I. СТИХИ, МНЕ ПОСВЯЩЕННЫЕ

Я гость не лишний, не случайный
И говорю Тебе: Поверь,
Нежнее будь с сердечной тайной
И к ней припри плотнее дверь.
	
Оберегай ее, как сторож,
Когда падет ночная тень,
Чтобы какой-нибудь заморыш
Не отравил твой добрый день...—

писал мне К. М. Фофанов на своей книге “Тени и тайны” в 1910 году, осенью, в Петербурге, зайдя ко мне почитать и послушать стихи, как он любил это делать, наезжая в столицу из Сергиева, где провел последние два года своей жизни. В этих стихах таится как бы некое пророчество, и сколько с тех пор разных жалких “заморышей” старались и стараются изо всех сил отравлять мои “добрые дни”. Я намекаю на критиков, завистников, женщин. Но, как я сказал когда-то: “Искусство с нами,— и Бог за нас!”

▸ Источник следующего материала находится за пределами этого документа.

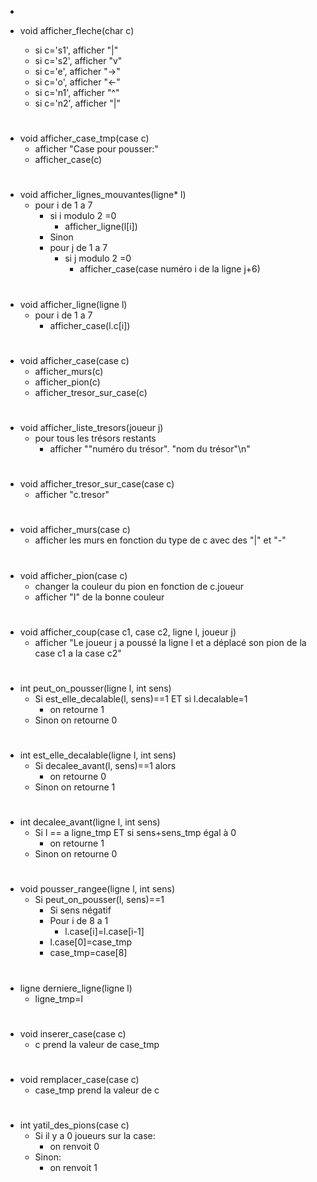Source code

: * 

* void afficher_fleche(char c)
    * si c='s1', afficher "|"
    * si c='s2', afficher "v"
    * si c='e', afficher "->"
    * si c='o', afficher "<-"
    * si c='n1', afficher "^"
    * si c='n2', afficher "|"
#

* void afficher_case_tmp(case c)
    * afficher "Case pour pousser:"
    * afficher_case(c)
#

* void afficher_lignes_mouvantes(ligne* l)
    * pour i de 1 a 7
        + si i modulo 2 =0
            * afficher_ligne(l[i])
        + Sinon
        + pour j de 1 a 7
            * si j modulo 2 =0
                * afficher_case(case numéro i de la ligne j+6)
#

* void afficher_ligne(ligne l)
    * pour i de 1 a 7
        + afficher_case(l.c[i])
#

* void afficher_case(case c)
    * afficher_murs(c)
    * afficher_pion(c)
    * afficher_tresor_sur_case(c)
#

* void afficher_liste_tresors(joueur j)
    * pour tous les trésors restants
        + afficher ""numéro du trésor". "nom du trésor"\n"
#

* void afficher_tresor_sur_case(case c)
    * afficher "c.tresor" 
#

* void afficher_murs(case c)
    * afficher les murs en fonction du type de c avec des "|" et "-"
#

* void afficher_pion(case c)
    * changer la couleur du pion en fonction de c.joueur
    * afficher "I" de la bonne couleur
#

* void afficher_coup(case c1, case c2, ligne l, joueur j)
    * afficher "Le joueur j a poussé la ligne l et a déplacé son pion de la case c1 a la case c2"
#

* int peut_on_pousser(ligne l, int sens)
    * Si est_elle_decalable(l, sens)==1 ET si l.decalable=1
        + on retourne 1
    * Sinon on retourne 0
#

* int est_elle_decalable(ligne l, int sens)
    * Si decalee_avant(l, sens)==1 alors
       + on retourne 0
    * Sinon on retourne 1
#

* int decalee_avant(ligne l, int sens)
    * Si l == a ligne_tmp ET si sens+sens_tmp égal à 0
         + on retourne 1
    * Sinon on retourne 0
#

* void pousser_rangee(ligne l, int sens)
    * Si peut_on_pousser(l, sens)==1
        + Si sens négatif
        + Pour i de 8 a 1
            * l.case[i]=l.case[i-1]
        + l.case[0]=case_tmp
        + case_tmp=case[8]
#

* ligne derniere_ligne(ligne l)
    * ligne_tmp=l
#

* void inserer_case(case c)
    * c prend la valeur de case_tmp
#

* void remplacer_case(case c)
    * case_tmp prend la valeur de c
#

* int yatil_des_pions(case c)
    * Si il y a 0 joueurs sur la case:
        + on renvoit 0
    * Sinon:
        + on renvoit 1
#
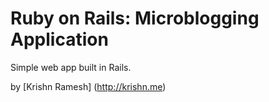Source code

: # Ruby on Rails: Microblogging Application

Simple web app built in Rails.

by [Krishn Ramesh] (http://krishn.me)

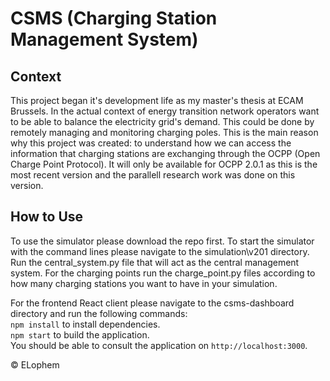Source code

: # CSMS (Charging Station Management System)

## Context 
This project began it's development life as my master's thesis at ECAM Brussels.
In the actual context of energy transition network operators want to be able to balance the electricity grid's demand. This could be done by remotely managing and monitoring charging poles. This is the main reason why this project was created: to understand how we can access the information that charging stations are exchanging through the OCPP (Open Charge Point Protocol). It will only be available for OCPP 2.0.1 as this is the most recent version and the parallell research work was done on this version.

## How to Use 
To use the simulator please download the repo first.
To start the simulator with the command lines please navigate to the simulation\v201 directory.
Run the central_system.py file that will act as the central management system. 
For the charging points run the charge_point.py files according to how many charging stations you want to have in your simulation.

For the frontend React client please navigate to the csms-dashboard directory and run the following commands: \
`npm install` to install dependencies. \
`npm start` to build the application. \
You should be able to consult the application on `http://localhost:3000`.














&copy; ELophem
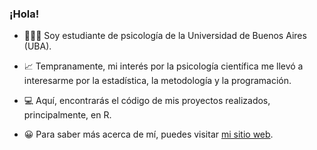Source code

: ### ¡Hola!

- 🙋🏻‍♂️ Soy estudiante de psicología de la Universidad de Buenos Aires (UBA).

- 📈 Tempranamente, mi interés por la psicología científica me llevó a interesarme por la estadística, la metodología y la programación. 

- 💻 Aquí, encontrarás el código de mis proyectos realizados, principalmente, en R.  

- 😀 Para saber más acerca de mí, puedes visitar [mi sitio web](http://francosbenitez.netlify.app).  


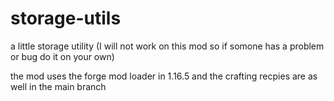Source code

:# storage-utils
a little storage utility (I will not work on this mod so if somone has a problem or bug do it on your own)

the mod uses the forge mod loader in 1.16.5 and the crafting recpies are as well in the main branch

Фофанов сделал мне много посвящений — и в стихах, и в прозе. В моем альбоме, оставленном при отъезде из Петербурга 28 января 1918 года одному моему хорошему знакомому, Борису Николаевичу Башкирову-Верину, имеется (имелось?) около двадцати фофановских посвящений, и некоторые из них были замечательными, как, например, посвящение в прозе, сделанное в 1908 году, когда К. М. гостил у меня несколько дней на мызе Ивановке под Гатчиной.

“Ничего лучшего не мог я придумать, что показал мне Игорь-Северянин. Чту его душу глубоко. Читаю его стихи, и все говорит мне: в Тебе — Бог!”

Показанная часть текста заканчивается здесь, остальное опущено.